# LoTSS DR1
## PyBDSF radio properties

In [182]:
import pandas as pd
import numpy as np
from astropy.table import Table, join

#### CATALOGUES

In [183]:
# Creating a function to read the fits catalogues
def read_fits(file):
    'converts a fits table to pandas format'
    cat = Table.read(file)
    return cat.to_pandas()

In [184]:
# Loading the cleaned catalogues - PyBDSF - Optical associations over the HETDEX field
# from PyBDSF_DR1_associations.ipynb 

# Gaussian catalogue 
gauss = read_fits('gauss_cleaned.fits')
# Cleaned pybdsf catalogue 
pybdsf = read_fits('pybdsf_cleaned.fits')
# Output_table 
pybdsf_optical = read_fits('output_table.fits')

In [185]:
# Renaming columns (easier to merge)
pybdsf_optical = pybdsf_optical.rename(columns={'pybdsf_name':'Source_Name'})

#### CREATING THE OUTPUT

In [186]:
# Taking the number of gaussians that make up each source
n_gauss = pd.DataFrame({'Source_Name': gauss['Source_Name'].value_counts().index,
                        'n_gauss':gauss['Source_Name'].value_counts().values})

In [187]:
# Creating an output table
output = pd.DataFrame(columns = ['Source_Name','Min' ,'Maj', 'n_gauss', 'flag'])
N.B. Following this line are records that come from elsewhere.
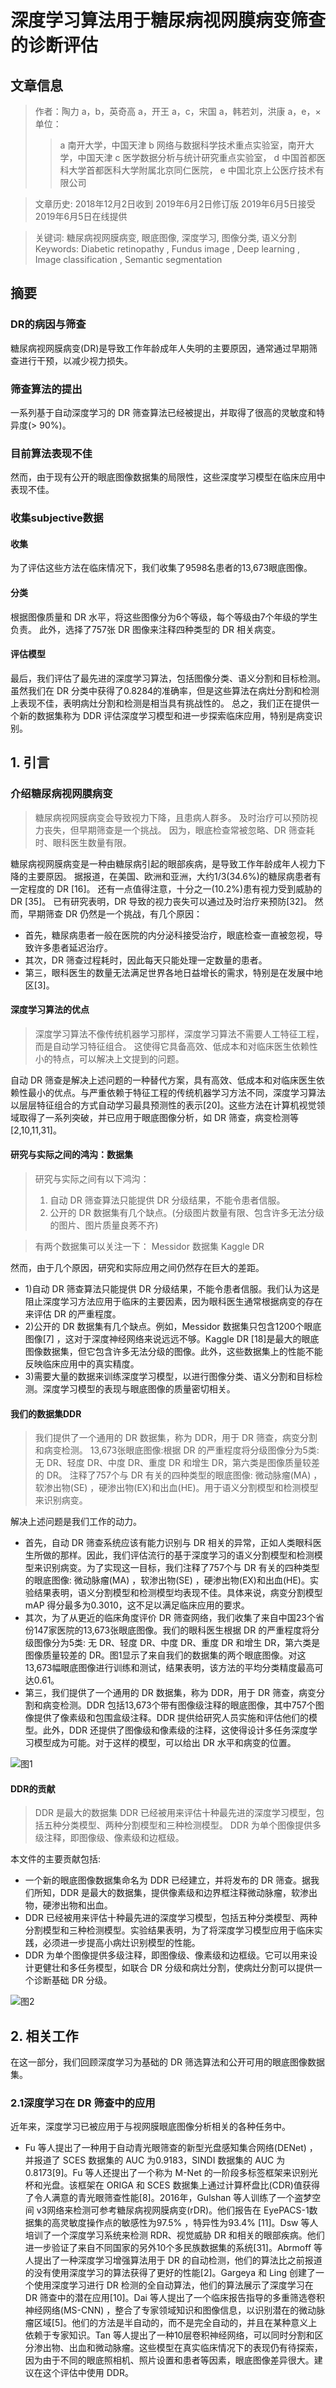 # 深度学习算法用于糖尿病视网膜病变筛查的诊断评估

## 文章信息
> 作者：陶力 a，b，英奇高 a，开王 a，c，宋国 a，韩若刘，洪康 a，e，× 
> 单位：
> > a 南开大学，中国天津 
> > b 网络与数据科学技术重点实验室，南开大学，中国天津 
> > c 医学数据分析与统计研究重点实验室，
> > d 中国首都医科大学首都医科大学附属北京同仁医院，
> > e 中国北京上公医疗技术有限公司

> 文章历史: 
> 2018年12月2日收到
> 2019年6月2日修订版
> 2019年6月5日接受
> 2019年6月5日在线提供

> 关键词: 糖尿病视网膜病变, 眼底图像, 深度学习, 图像分类, 语义分割
> Keywords: Diabetic retinopathy , Fundus image , Deep learning , Image classification , Semantic segmentation

## 摘要
### DR的病因与筛查
糖尿病视网膜病变(DR)是导致工作年龄成年人失明的主要原因，通常通过早期筛查进行干预，以减少视力损失。
### 筛查算法的提出
一系列基于自动深度学习的 DR 筛查算法已经被提出，并取得了很高的灵敏度和特异度(> 90%)。
### 目前算法表现不佳
然而，由于现有公开的眼底图像数据集的局限性，这些深度学习模型在临床应用中表现不佳。
### 收集subjective数据
#### 收集
为了评估这些方法在临床情况下，我们收集了9598名患者的13,673眼底图像。
#### 分类
根据图像质量和 DR 水平，将这些图像分为6个等级，每个等级由7个年级的学生负责。
此外，选择了757张 DR 图像来注释四种类型的 DR 相关病变。
#### 评估模型
最后，我们评估了最先进的深度学习算法，包括图像分类、语义分割和目标检测。
虽然我们在 DR 分类中获得了0.8284的准确率，但是这些算法在病灶分割和检测上表现不佳，表明病灶分割和检测是相当具有挑战性的。
总之，我们正在提供一个新的数据集称为 DDR 评估深度学习模型和进一步探索临床应用，特别是病变识别。

## 1. 引言
### 介绍糖尿病视网膜病变
> 糖尿病视网膜病变会导致视力下降，且患病人群多。
> 及时治疗可以预防视力丧失，但早期筛查是一个挑战。
> 因为，眼底检查常被忽略、DR 筛查耗时、眼科医生数量有限。


糖尿病视网膜病变是一种由糖尿病引起的眼部疾病，是导致工作年龄成年人视力下降的主要原因。
据报道，在美国、欧洲和亚洲，大约1/3(34.6%)的糖尿病患者有一定程度的 DR [16]。
还有一点值得注意，十分之一(10.2%)患有视力受到威胁的 DR [35]。
已有研究表明，DR 导致的视力丧失可以通过及时治疗来预防[32]。
然而，早期筛查 DR 仍然是一个挑战，有几个原因：
- 首先，糖尿病患者一般在医院的内分泌科接受治疗，眼底检查一直被忽视，导致许多患者延迟治疗。
- 其次，DR 筛查过程耗时，因此每天只能处理一定数量的患者。
- 第三，眼科医生的数量无法满足世界各地日益增长的需求，特别是在发展中地区[3]。






#### 深度学习算法的优点

> 深度学习算法不像传统机器学习那样，深度学习算法不需要人工特征工程，而是自动学习特征组合。
> 这使得它具备高效、低成本和对临床医生依赖性小的特点，可以解决上文提到的问题。

自动 DR 筛查是解决上述问题的一种替代方案，具有高效、低成本和对临床医生依赖性最小的优点。与严重依赖于特征工程的传统机器学习方法不同，深度学习算法以层层特征组合的方式自动学习最具预测性的表示[20]。这些方法在计算机视觉领域取得了一系列突破，并已应用于眼底图像分析，如 DR 筛查，病变检测等[2,10,11,31]。

#### 研究与实际之间的鸿沟：数据集

> 研究与实际之间有以下鸿沟：
> 1. 自动 DR 筛查算法只能提供 DR 分级结果，不能令患者信服。
> 2. 公开的 DR 数据集有几个缺点。(分级图片数量有限、包含许多无法分级的图片、图片质量良莠不齐)

> 有两个数据集可以关注一下：
> Messidor 数据集
> Kaggle DR

然而，由于几个原因，研究和实际应用之间仍然存在巨大的差距。
- 1)自动 DR 筛查算法只能提供 DR 分级结果，不能令患者信服。我们认为这是阻止深度学习方法应用于临床的主要因素，因为眼科医生通常根据病变的存在来评估 DR 的严重程度。
- 2)公开的 DR 数据集有几个缺点。例如，Messidor 数据集只包含1200个眼底图像[7] ，这对于深度神经网络来说远远不够。Kaggle DR [18]是最大的眼底图像数据集，但它包含许多无法分级的图像。此外，这些数据集上的性能不能反映临床应用中的真实精度。
- 3)需要大量的数据来训练深度学习模型，以进行图像分类、语义分割和目标检测。深度学习模型的表现与眼底图像的质量密切相关。


#### 我们的数据集DDR
> 我们提供了一个通用的 DR 数据集，称为 DDR，用于 DR 筛查，病变分割和病变检测。
> 13,673张眼底图像:根据 DR 的严重程度将分级图像分为5类: 无 DR、轻度 DR、中度 DR、重度 DR 和增生 DR，第六类是图像质量较差的 DR。
> 注释了757个与 DR 有关的四种类型的眼底图像: 微动脉瘤(MA) ，软渗出物(SE) ，硬渗出物(EX)和出血(HE)。用于语义分割模型和检测模型来识别病变。

解决上述问题是我们工作的动力。
- 首先，自动 DR 筛查系统应该有能力识别与 DR 相关的异常，正如人类眼科医生所做的那样。因此，我们评估流行的基于深度学习的语义分割模型和检测模型来识别病变。为了实现这一目标，我们注释了757个与 DR 有关的四种类型的眼底图像: 微动脉瘤(MA) ，软渗出物(SE) ，硬渗出物(EX)和出血(HE)。实验结果表明，语义分割模型和检测模型均表现不佳。具体来说，病变分割模型 mAP 得分最多为0.3010，这不足以满足临床应用的要求。
- 其次，为了从更近的临床角度评价 DR 筛查网络，我们收集了来自中国23个省份147家医院的13,673张眼底图像。我们的眼科医生根据 DR 的严重程度将分级图像分为5类: 无 DR、轻度 DR、中度 DR、重度 DR 和增生 DR，第六类是图像质量较差的 DR。图1显示了来自我们的数据集的两个眼底图像。对这13,673幅眼底图像进行训练和测试，结果表明，该方法的平均分类精度最高可达0.61。
- 第三，我们提供了一个通用的 DR 数据集，称为 DDR，用于 DR 筛查，病变分割和病变检测。DDR 包括13,673个带有图像级注释的眼底图像，其中757个图像提供了像素级和包围盒级注释。DDR 提供给研究人员实施和评估他们的模型。此外，DDR 还提供了图像级和像素级的注释，这使得设计多任务深度学习模型成为可能。对于这样的模型，可以给出 DR 水平和病变的位置。



![图1](024图片/024图1.png)

#### DDR的贡献

> DDR 是最大的数据集
> DDR 已经被用来评估十种最先进的深度学习模型，包括五种分类模型、两种分割模型和三种检测模型。
> DDR 为单个图像提供多级注释，即图像级、像素级和边框级。

本文件的主要贡献包括:

- 一个新的眼底图像数据集命名为 DDR 已经建立，并将发布的 DR 筛查。据我们所知，DDR 是最大的数据集，提供像素级和边界框注释微动脉瘤，软渗出物，硬渗出物和出血。
- DDR 已经被用来评估十种最先进的深度学习模型，包括五种分类模型、两种分割模型和三种检测模型。实验结果表明，为了将深度学习模型应用于临床实践，必须进一步提高小病灶识别模型的性能。
- DDR 为单个图像提供多级注释，即图像级、像素级和边框级。它可以用来设计更健壮和多任务模型，如联合 DR 分级和病灶分割，使病灶分割可以提供一个诊断基础 DR 分级。

![图2](024图片/024图2.png)


## 2. 相关工作

在这一部分，我们回顾深度学习为基础的 DR 筛选算法和公开可用的眼底图像数据集。

### 2.1深度学习在 DR 筛查中的应用


近年来，深度学习已被应用于与视网膜眼底图像分析相关的各种任务中。
- Fu 等人提出了一种用于自动青光眼筛查的新型光盘感知集合网络(DENet) ，并报道了 SCES 数据集的 AUC 为0.9183，SINDI 数据集的 AUC 为0.8173[9]。Fu 等人还提出了一个称为 M-Net 的一阶段多标签框架来识别光杯和光盘。该框架在 ORIGA 和 SCES 数据集上通过计算杯盘比(CDR)值获得了令人满意的青光眼筛查性能[8]。2016年，Gulshan 等人训练了一个盗梦空间 v3网络来检测可参考糖尿病视网膜病变(rDR)。他们报告在 EyePACS-1数据集的高灵敏度操作点的敏感性为97.5% ，特异性为93.4% [11]。Dsw 等人培训了一个深度学习系统来检测 RDR、视觉威胁 DR 和相关的眼部疾病。他们进一步验证了来自不同国家的另外10个多民族数据集的系统[31]。Abrmoff 等人提出了一种深度学习增强算法用于 DR 的自动检测，他们的算法比之前报道的没有使用深度学习的算法获得了更好的性能[2]。Gargeya 和 Ling 创建了一个使用深度学习进行 DR 检测的全自动算法，他们的算法展示了深度学习在 DR 筛查中的潜在应用[10]。Dai 等人提出了一个临床报告指导的多重筛选卷积神经网络(MS-CNN) ，整合了专家领域知识和图像信息，以识别潜在的微动脉瘤区域[5]。他们的方法是半自动的，而不是完全自动的，并且在某种意义上依赖于专家知识。Tan 等人提出了一种10层卷积神经网络，可以同时分割和区分渗出物、出血和微动脉瘤。这些模型在真实临床情况下的表现仍有待探索，因为由于不同的眼底照相机、照片设置和患者等因素，眼底图像差异很大。建议在这个评估中使用 DDR。





































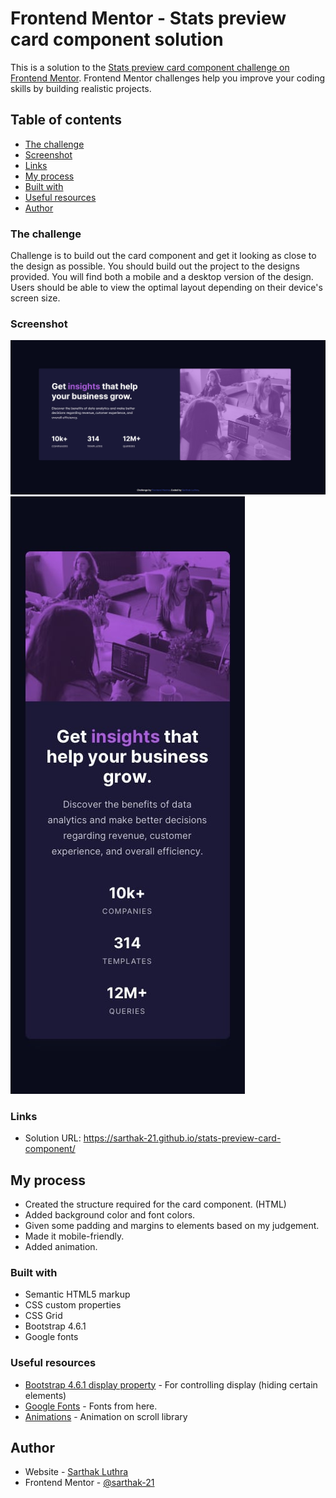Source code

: # Frontend Mentor - Stats preview card component solution

This is a solution to the [Stats preview card component challenge on Frontend Mentor](https://www.frontendmentor.io/challenges/stats-preview-card-component-8JqbgoU62). Frontend Mentor challenges help you improve your coding skills by building realistic projects.

## Table of contents

- [The challenge](#the-challenge)
- [Screenshot](#screenshot)
- [Links](#links)
- [My process](#my-process)
- [Built with](#built-with)
- [Useful resources](#useful-resources)
- [Author](#author)

### The challenge

Challenge is to build out the card component and get it looking as close to the design as possible. You should build out the project to the designs provided. You will find both a mobile and a desktop version of the design.
Users should be able to view the optimal layout depending on their device's screen size.

### Screenshot

![Desktop-design-screenshot](images/screenshot-desktop.jpg)
![Mobile-design-screenshot](images/screenshot-mobile.jpg)

### Links

- Solution URL: https://sarthak-21.github.io/stats-preview-card-component/

## My process

- Created the structure required for the card component. (HTML)
- Added background color and font colors.
- Given some padding and margins to elements based on my judgement.
- Made it mobile-friendly.
- Added animation.

### Built with

- Semantic HTML5 markup
- CSS custom properties
- CSS Grid
- Bootstrap 4.6.1
- Google fonts

### Useful resources

- [Bootstrap 4.6.1 display property](https://getbootstrap.com/docs/4.6/utilities/display/) - For controlling display (hiding certain elements)
- [Google Fonts]() - Fonts from here.
- [Animations](https://michalsnik.github.io/aos/) - Animation on scroll library

## Author

- Website - [Sarthak Luthra](https://sarthak-21.github.io/My-personal-site/)
- Frontend Mentor - [@sarthak-21](https://www.frontendmentor.io/profile/sarthak-21)
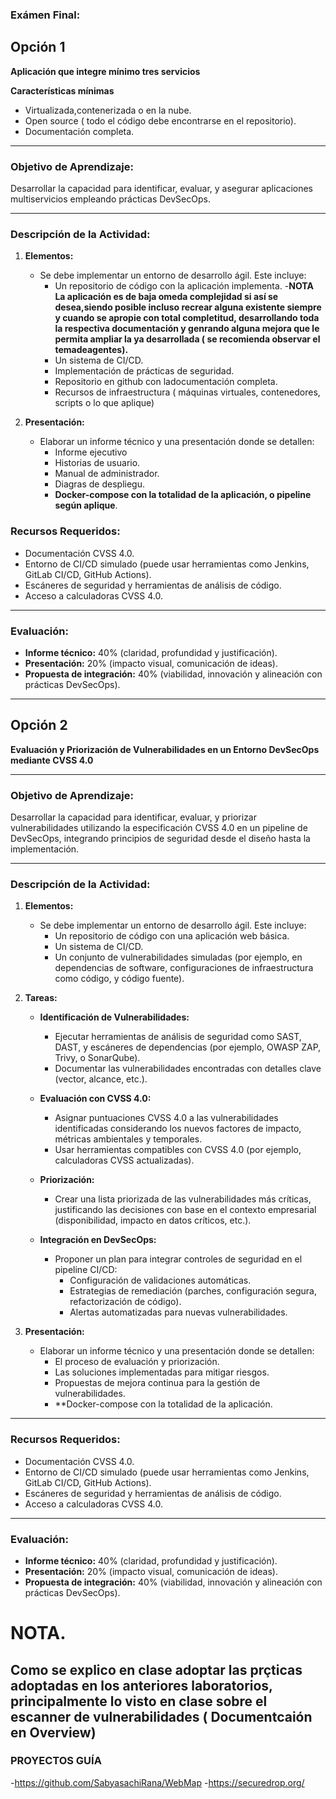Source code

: ### **Exámen Final:**  

## **Opción 1** ##

**Aplicación que integre mínimo tres servicios**

**Características mínimas**

- Virtualizada,contenerizada o en la nube.
- Open source ( todo el código debe encontrarse en el repositorio).
- Documentación completa.

---

### **Objetivo de Aprendizaje:**  
Desarrollar la capacidad para identificar, evaluar, y asegurar aplicaciones multiservicios empleando  prácticas  DevSecOps.

---

### **Descripción de la Actividad:**

1. **Elementos:**
   - Se debe implementar un entorno de desarrollo ágil. Este incluye:
     - Un repositorio de código con la aplicación implementa.
       -**NOTA La aplicación es de baja omeda complejidad si así se desea,siendo posible incluso recrear alguna existente siempre y cuando se apropie con total completitud, desarrollando toda la respectiva documentación y genrando alguna mejora que le permita ampliar la ya desarrollada ( se recomienda observar el temadeagentes).**    
     - Un sistema de CI/CD.
     - Implementación de prácticas de seguridad.
     - Repositorio en github con ladocumentación completa.
     - Recursos de infraestructura ( máquinas virtuales, contenedores, scripts o lo que aplique)

2. **Presentación:**
   - Elaborar un informe técnico y una presentación donde se detallen:
     - Informe ejecutivo
     - Historias de usuario.
     - Manual de administrador.
     - Diagras de despliegu.
     - **Docker-compose con la totalidad de la aplicación, o pipeline según aplique**.

### **Recursos Requeridos:**
   - Documentación CVSS 4.0.
   - Entorno de CI/CD simulado (puede usar herramientas como Jenkins, GitLab CI/CD, GitHub Actions).
   - Escáneres de seguridad y herramientas de análisis de código.
   - Acceso a calculadoras CVSS 4.0.

---

### **Evaluación:**
   - **Informe técnico:** 40% (claridad, profundidad y justificación).
   - **Presentación:** 20% (impacto visual, comunicación de ideas).
   - **Propuesta de integración:** 40% (viabilidad, innovación y alineación con prácticas DevSecOps).

------------

## **Opción 2** ##
**Evaluación y Priorización de Vulnerabilidades en un Entorno DevSecOps mediante CVSS 4.0**

---

### **Objetivo de Aprendizaje:**  
Desarrollar la capacidad para identificar, evaluar, y priorizar vulnerabilidades utilizando la especificación CVSS 4.0 en un pipeline de DevSecOps, integrando principios de seguridad desde el diseño hasta la implementación.

---

### **Descripción de la Actividad:**

1. **Elementos:**
   - Se debe implementar un entorno de desarrollo ágil. Este incluye:
     - Un repositorio de código con una aplicación web básica.
     - Un sistema de CI/CD.
     - Un conjunto de vulnerabilidades simuladas (por ejemplo, en dependencias de software, configuraciones de infraestructura como código, y código fuente).

2. **Tareas:**
   - **Identificación de Vulnerabilidades:**
     - Ejecutar herramientas de análisis de seguridad como SAST, DAST, y escáneres de dependencias (por ejemplo, OWASP ZAP, Trivy, o SonarQube).
     - Documentar las vulnerabilidades encontradas con detalles clave (vector, alcance, etc.).
   
   - **Evaluación con CVSS 4.0:**
     - Asignar puntuaciones CVSS 4.0 a las vulnerabilidades identificadas considerando los nuevos factores de impacto, métricas ambientales y temporales.
     - Usar herramientas compatibles con CVSS 4.0 (por ejemplo, calculadoras CVSS actualizadas).

   - **Priorización:**
     - Crear una lista priorizada de las vulnerabilidades más críticas, justificando las decisiones con base en el contexto empresarial (disponibilidad, impacto en datos críticos, etc.).

   - **Integración en DevSecOps:**
     - Proponer un plan para integrar controles de seguridad en el pipeline CI/CD:
       - Configuración de validaciones automáticas.
       - Estrategias de remediación (parches, configuración segura, refactorización de código).
       - Alertas automatizadas para nuevas vulnerabilidades.

3. **Presentación:**
   - Elaborar un informe técnico y una presentación donde se detallen:
     - El proceso de evaluación y priorización.
     - Las soluciones implementadas para mitigar riesgos.
     - Propuestas de mejora continua para la gestión de vulnerabilidades.
     - **Docker-compose con la totalidad de la aplicación.


---

### **Recursos Requeridos:**
   - Documentación CVSS 4.0.
   - Entorno de CI/CD simulado (puede usar herramientas como Jenkins, GitLab CI/CD, GitHub Actions).
   - Escáneres de seguridad y herramientas de análisis de código.
   - Acceso a calculadoras CVSS 4.0.

---

### **Evaluación:**
   - **Informe técnico:** 40% (claridad, profundidad y justificación).
   - **Presentación:** 20% (impacto visual, comunicación de ideas).
   - **Propuesta de integración:** 40% (viabilidad, innovación y alineación con prácticas DevSecOps).

# NOTA.

Como se explico en clase adoptar las prçticas adoptadas en los anteriores laboratorios, principalmente lo visto en clase sobre el escanner de vulnerabilidades ( Documentcaión en Overview)
---

### PROYECTOS GUÍA

-https://github.com/SabyasachiRana/WebMap
-https://securedrop.org/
# Selecting sources with flags:
flag = 1, 4, 8, 16

# Creating the dataframe
for i in flag:
    
    # Taking the source names
    source_names = pybdsf[pybdsf['Source_Name'].
                          isin(pybdsf_optical[pybdsf_optical['flag'] == i]['Source_Name'])]
    
    # Merging the 3 catalogues: 
    # - gaussians,
    # - radio pybdfs properties,
    # - and pybdsf_optical associations
    merged_cat = source_names.merge(n_gauss,on = 'Source_Name').merge(pybdsf_optical, on = 'Source_Name')\
                                    [['Source_Name','Min' ,'Maj', 'n_gauss', 'flag']]
    
    # Dealing with the deblended sources with flags 4 which have also a flag 12 associated
    if i == 4:
        # Selecting the PyBDSFs that share both flags
        shared_sources = merged_cat[merged_cat['flag'] == 12]['Source_Name']
        shared_sources_df = merged_cat[merged_cat['Source_Name'].isin(shared_sources)]
        # Dropping these from the merged catalogue and eliminating duplicated rows
        merged_cat = merged_cat.drop(shared_sources_df.index.values).drop_duplicates()  
    else:
        # For the other flags it is a one-to-one relation
        pass
    
    # Creating a copy of the merged catalogue to change the flags 
    df = merged_cat.copy()
    # Giving flags 1,2,3,4 to each group 
    df['flag'] = int(round(np.sqrt(i)))
    
    # Appending all the sources 
    output = output.append(df, ignore_index=True)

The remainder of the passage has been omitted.